**Your objective**
Only one stretch of the data below should be repeated: the lines from the line containing "is _always included_." through the line containing "#### **How It Works Internally ?**", inclusive, exactly as they are.

(Collected data)
——

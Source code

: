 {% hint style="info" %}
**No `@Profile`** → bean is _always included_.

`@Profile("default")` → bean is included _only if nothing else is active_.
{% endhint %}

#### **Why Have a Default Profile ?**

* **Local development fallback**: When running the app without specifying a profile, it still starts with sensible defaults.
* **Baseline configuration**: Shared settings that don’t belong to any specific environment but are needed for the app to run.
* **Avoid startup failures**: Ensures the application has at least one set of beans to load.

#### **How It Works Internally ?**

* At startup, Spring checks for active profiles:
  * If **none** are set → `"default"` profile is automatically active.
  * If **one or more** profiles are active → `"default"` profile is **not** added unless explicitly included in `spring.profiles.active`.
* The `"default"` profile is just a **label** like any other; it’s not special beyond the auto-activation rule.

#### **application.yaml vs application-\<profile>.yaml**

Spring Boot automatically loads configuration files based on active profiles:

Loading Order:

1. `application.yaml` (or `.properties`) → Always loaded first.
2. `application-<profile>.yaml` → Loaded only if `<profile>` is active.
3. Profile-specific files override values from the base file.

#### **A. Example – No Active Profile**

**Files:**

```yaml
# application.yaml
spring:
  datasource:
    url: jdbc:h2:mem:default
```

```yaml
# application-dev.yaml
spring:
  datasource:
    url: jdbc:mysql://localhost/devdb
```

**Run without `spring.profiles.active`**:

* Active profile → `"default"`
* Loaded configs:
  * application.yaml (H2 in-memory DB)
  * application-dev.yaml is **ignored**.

——

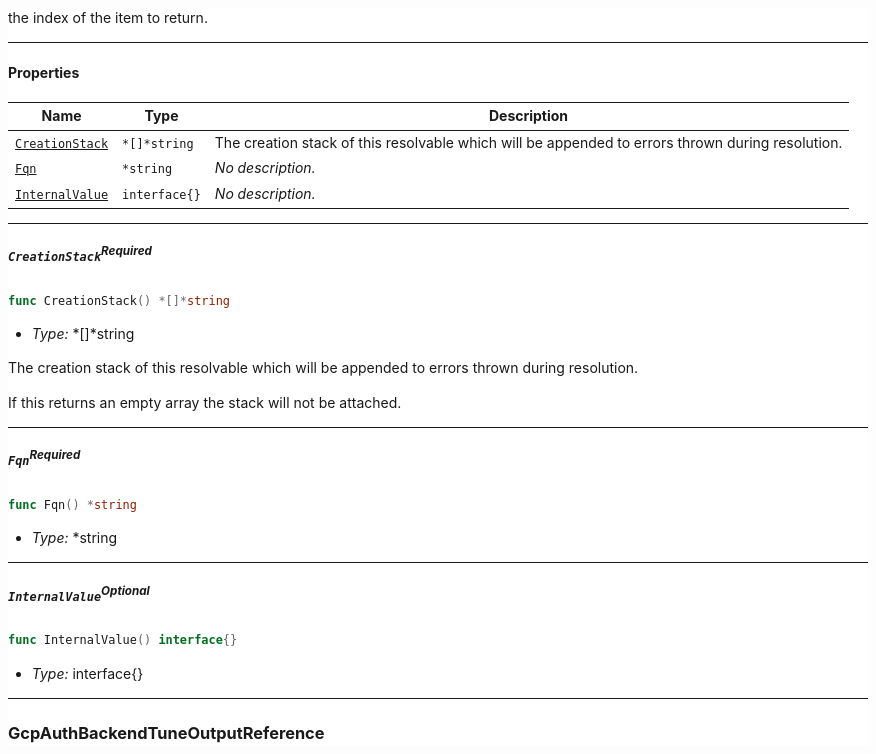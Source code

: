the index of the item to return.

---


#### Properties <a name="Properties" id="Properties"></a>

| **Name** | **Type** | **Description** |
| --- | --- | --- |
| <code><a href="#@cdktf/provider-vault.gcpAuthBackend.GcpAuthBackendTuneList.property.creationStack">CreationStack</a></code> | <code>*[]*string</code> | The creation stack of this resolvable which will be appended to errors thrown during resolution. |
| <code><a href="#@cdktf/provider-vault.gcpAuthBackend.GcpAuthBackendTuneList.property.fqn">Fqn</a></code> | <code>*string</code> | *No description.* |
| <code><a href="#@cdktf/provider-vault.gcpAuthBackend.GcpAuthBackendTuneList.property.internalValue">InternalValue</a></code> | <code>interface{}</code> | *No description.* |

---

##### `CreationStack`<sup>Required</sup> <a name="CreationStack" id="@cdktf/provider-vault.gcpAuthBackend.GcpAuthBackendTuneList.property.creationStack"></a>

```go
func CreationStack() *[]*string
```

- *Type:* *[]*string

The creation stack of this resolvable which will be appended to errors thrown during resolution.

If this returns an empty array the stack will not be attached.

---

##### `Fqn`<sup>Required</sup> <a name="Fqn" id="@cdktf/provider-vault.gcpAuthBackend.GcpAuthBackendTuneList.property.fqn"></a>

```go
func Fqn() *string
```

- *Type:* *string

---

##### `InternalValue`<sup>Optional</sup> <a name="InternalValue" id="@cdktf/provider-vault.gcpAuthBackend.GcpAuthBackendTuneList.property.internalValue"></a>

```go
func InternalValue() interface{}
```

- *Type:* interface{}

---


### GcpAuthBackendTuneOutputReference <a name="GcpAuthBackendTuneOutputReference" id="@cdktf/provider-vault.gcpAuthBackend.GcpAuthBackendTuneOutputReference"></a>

——

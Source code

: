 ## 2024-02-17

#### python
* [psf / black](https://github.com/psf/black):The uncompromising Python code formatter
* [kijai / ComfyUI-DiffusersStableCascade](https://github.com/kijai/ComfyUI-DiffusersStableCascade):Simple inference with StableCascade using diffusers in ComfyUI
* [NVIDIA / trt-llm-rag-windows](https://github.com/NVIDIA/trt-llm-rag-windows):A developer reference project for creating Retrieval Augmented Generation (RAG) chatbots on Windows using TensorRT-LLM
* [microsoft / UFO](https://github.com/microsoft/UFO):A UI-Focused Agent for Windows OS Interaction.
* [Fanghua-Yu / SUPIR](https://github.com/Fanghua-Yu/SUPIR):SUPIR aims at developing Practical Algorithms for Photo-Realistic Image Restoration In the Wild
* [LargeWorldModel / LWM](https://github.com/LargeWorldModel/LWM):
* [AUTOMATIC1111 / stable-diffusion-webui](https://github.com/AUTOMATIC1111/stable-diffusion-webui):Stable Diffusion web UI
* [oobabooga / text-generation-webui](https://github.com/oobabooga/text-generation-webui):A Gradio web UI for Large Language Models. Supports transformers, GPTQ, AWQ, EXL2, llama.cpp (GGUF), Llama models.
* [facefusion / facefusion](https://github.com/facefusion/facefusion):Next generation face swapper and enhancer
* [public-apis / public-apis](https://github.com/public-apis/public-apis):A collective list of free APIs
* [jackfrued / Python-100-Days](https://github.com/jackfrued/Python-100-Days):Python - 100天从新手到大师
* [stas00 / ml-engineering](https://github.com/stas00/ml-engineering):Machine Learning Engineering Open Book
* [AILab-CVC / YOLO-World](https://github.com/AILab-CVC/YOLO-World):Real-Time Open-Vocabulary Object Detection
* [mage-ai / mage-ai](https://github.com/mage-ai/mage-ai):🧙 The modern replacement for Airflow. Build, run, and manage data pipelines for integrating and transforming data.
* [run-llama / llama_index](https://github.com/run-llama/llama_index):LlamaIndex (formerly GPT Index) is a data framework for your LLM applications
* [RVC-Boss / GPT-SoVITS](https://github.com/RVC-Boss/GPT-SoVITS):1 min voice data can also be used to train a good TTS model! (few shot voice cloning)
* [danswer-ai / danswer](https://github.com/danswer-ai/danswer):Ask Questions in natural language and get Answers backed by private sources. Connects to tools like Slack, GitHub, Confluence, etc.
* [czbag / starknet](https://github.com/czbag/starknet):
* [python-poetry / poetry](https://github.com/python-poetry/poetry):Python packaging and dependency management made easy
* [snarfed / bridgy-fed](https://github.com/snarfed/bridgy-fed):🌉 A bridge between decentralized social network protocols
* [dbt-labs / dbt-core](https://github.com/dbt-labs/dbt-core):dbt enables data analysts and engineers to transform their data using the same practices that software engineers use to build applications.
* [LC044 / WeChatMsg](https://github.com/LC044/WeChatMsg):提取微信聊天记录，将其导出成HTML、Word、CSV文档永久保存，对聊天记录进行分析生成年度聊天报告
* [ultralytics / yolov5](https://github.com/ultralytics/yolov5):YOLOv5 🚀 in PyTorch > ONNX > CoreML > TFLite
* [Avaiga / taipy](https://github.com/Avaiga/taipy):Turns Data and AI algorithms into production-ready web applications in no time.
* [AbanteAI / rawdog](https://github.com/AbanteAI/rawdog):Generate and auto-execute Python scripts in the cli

——

**Response to the task**
**No `@Profile`** → bean is _always included_.

`@Profile("default")` → bean is included _only if nothing else is active_.
{% endhint %}

#### **Why Have a Default Profile ?**

* **Local development fallback**: When running the app without specifying a profile, it still starts with sensible defaults.
* **Baseline configuration**: Shared settings that don’t belong to any specific environment but are needed for the app to run.
* **Avoid startup failures**: Ensures the application has at least one set of beans to load.

#### **How It Works Internally ?**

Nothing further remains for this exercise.